(Dataset entries)
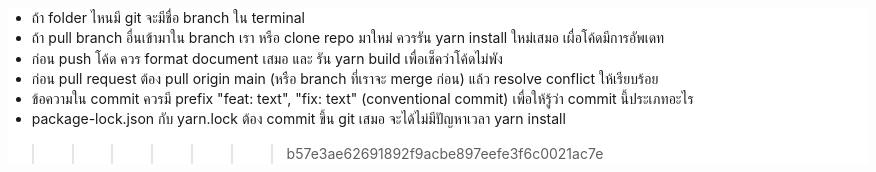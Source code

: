 - ถ้า folder ไหนมี git จะมีชื่อ branch ใน terminal
- ถ้า pull branch อื่นเข้ามาใน branch เรา หรือ clone repo มาใหม่ ควรรัน yarn install ใหม่เสมอ เผื่อโค้ดมีการอัพเดท
- ก่อน push โค้ด ควร format document เสมอ และ รัน yarn build เพื่อเช็คว่าโค้ดไม่พัง
- ก่อน pull request ต้อง pull origin main (หรือ branch ที่เราจะ merge ก่อน) แล้ว resolve conflict ให้เรียบร้อย
- ข้อความใน commit ควรมี prefix "feat: text", "fix: text" (conventional commit) เพื่อให้รู้ว่า commit นี้ประเภทอะไร
- package-lock.json กับ yarn.lock ต้อง commit ขึ้น git เสมอ จะได้ไม่มีปัญหาเวลา yarn install
>>>>>>> b57e3ae62691892f9acbe897eefe3f6c0021ac7e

* Task requirements: Find each line in the data above with the word "เสมอ", then copy it.

* Answer for the task:
- ถ้า pull branch อื่นเข้ามาใน branch เรา หรือ clone repo มาใหม่ ควรรัน yarn install ใหม่เสมอ เผื่อโค้ดมีการอัพเดท
- ก่อน push โค้ด ควร format document เสมอ และ รัน yarn build เพื่อเช็คว่าโค้ดไม่พัง
- package-lock.json กับ yarn.lock ต้อง commit ขึ้น git เสมอ จะได้ไม่มีปัญหาเวลา yarn install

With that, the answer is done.